#### Exercise
What is needed here is an exact repetition of the records below, beginning at the line that has "Jupyter | ⚠️ NOT VERIFIED |" and stopping after the line that has "Jupyter control channel".

#### Listed entries
═══
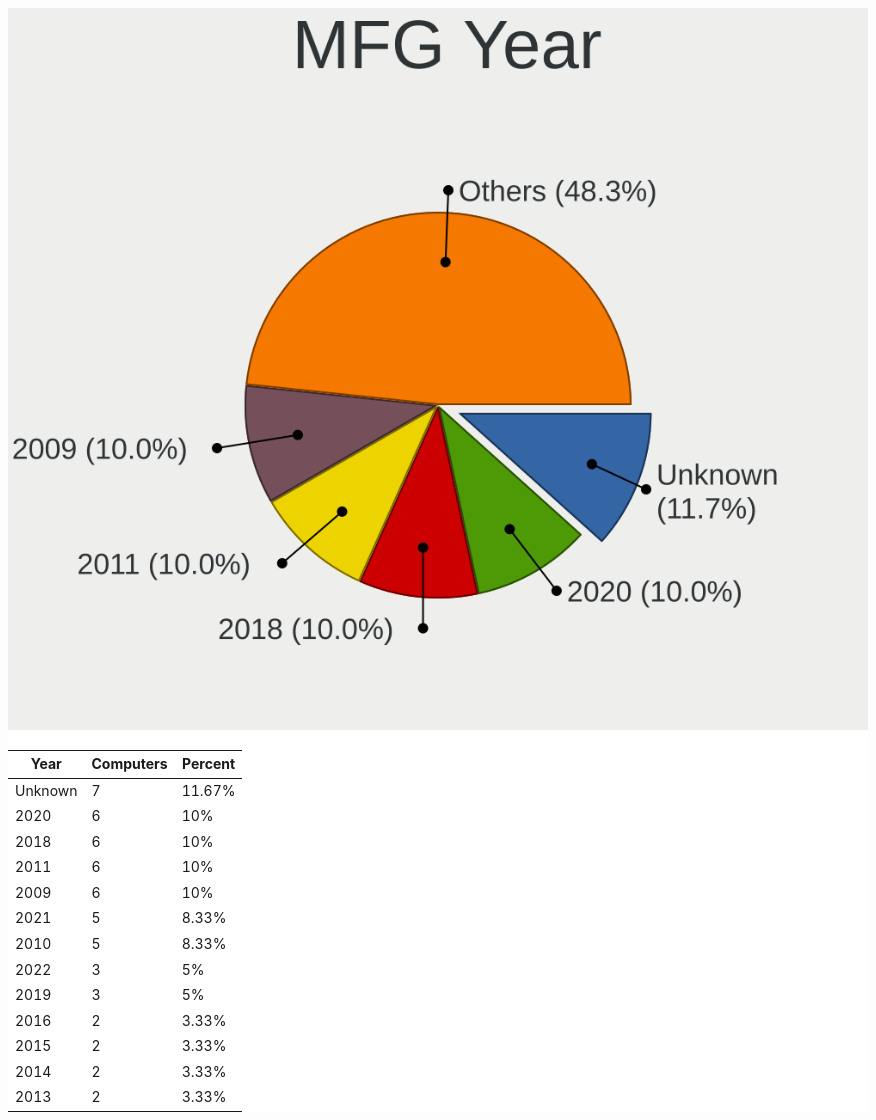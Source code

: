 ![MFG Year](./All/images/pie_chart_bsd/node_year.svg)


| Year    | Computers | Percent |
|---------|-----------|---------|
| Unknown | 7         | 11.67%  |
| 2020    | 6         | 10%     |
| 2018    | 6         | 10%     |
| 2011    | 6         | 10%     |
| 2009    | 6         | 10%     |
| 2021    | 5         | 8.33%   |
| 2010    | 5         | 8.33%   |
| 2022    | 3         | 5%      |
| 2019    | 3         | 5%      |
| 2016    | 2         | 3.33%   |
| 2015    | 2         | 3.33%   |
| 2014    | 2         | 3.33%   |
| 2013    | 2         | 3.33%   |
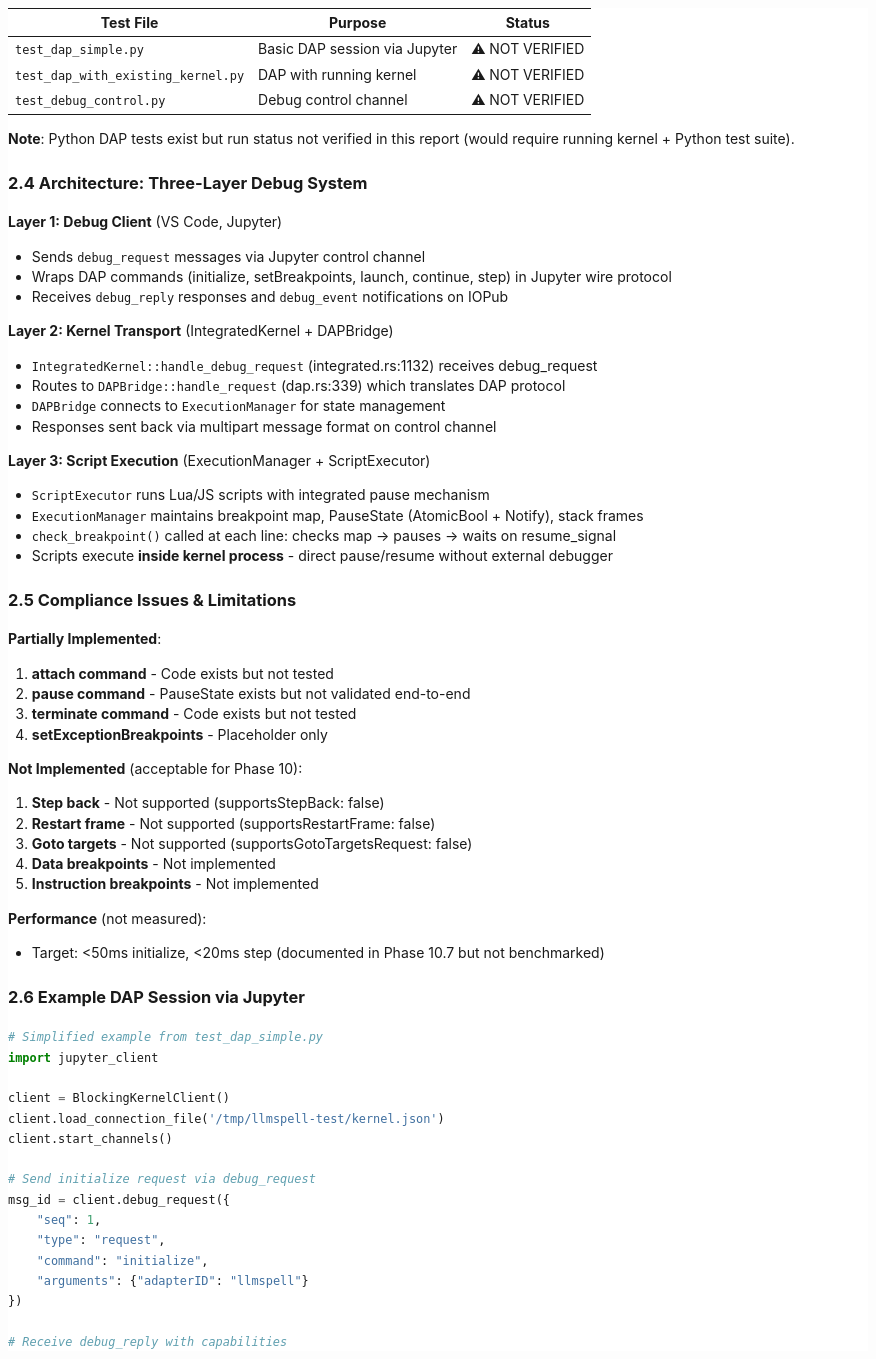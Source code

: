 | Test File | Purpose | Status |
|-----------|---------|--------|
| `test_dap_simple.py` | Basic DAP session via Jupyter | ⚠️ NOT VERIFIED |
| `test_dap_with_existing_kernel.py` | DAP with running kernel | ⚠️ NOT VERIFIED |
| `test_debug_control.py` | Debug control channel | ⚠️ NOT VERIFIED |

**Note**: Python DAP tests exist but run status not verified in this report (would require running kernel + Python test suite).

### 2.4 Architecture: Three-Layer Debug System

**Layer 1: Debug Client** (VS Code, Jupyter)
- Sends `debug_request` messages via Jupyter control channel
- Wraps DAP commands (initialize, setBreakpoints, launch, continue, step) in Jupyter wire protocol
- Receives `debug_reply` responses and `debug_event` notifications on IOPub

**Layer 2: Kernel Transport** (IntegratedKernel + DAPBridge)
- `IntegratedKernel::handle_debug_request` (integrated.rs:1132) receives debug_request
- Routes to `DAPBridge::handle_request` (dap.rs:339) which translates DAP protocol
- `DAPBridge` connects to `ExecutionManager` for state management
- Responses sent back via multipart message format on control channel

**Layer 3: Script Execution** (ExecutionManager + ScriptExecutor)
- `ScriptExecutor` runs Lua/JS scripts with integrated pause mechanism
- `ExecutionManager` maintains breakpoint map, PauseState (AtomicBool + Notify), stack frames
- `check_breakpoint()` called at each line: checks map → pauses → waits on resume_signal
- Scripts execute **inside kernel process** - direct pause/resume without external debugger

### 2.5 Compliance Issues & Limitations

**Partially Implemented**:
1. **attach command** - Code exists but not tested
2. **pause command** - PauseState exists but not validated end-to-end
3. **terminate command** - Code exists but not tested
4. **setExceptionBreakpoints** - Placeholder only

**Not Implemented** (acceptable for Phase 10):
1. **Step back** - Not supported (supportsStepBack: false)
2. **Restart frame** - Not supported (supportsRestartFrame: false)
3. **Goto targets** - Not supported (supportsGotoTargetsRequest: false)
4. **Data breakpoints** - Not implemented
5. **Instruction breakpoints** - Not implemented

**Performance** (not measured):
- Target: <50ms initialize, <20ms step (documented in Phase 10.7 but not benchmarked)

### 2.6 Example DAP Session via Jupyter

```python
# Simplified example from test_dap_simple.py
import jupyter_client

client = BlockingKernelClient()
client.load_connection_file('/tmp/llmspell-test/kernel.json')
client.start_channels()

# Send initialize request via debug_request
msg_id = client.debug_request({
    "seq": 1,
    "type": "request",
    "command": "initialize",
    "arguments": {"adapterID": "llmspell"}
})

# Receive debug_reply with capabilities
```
═══
#### Written answer
| `test_dap_simple.py` | Basic DAP session via Jupyter | ⚠️ NOT VERIFIED |
| `test_dap_with_existing_kernel.py` | DAP with running kernel | ⚠️ NOT VERIFIED |
| `test_debug_control.py` | Debug control channel | ⚠️ NOT VERIFIED |

**Note**: Python DAP tests exist but run status not verified in this report (would require running kernel + Python test suite).

### 2.4 Architecture: Three-Layer Debug System

**Layer 1: Debug Client** (VS Code, Jupyter)
- Sends `debug_request` messages via Jupyter control channel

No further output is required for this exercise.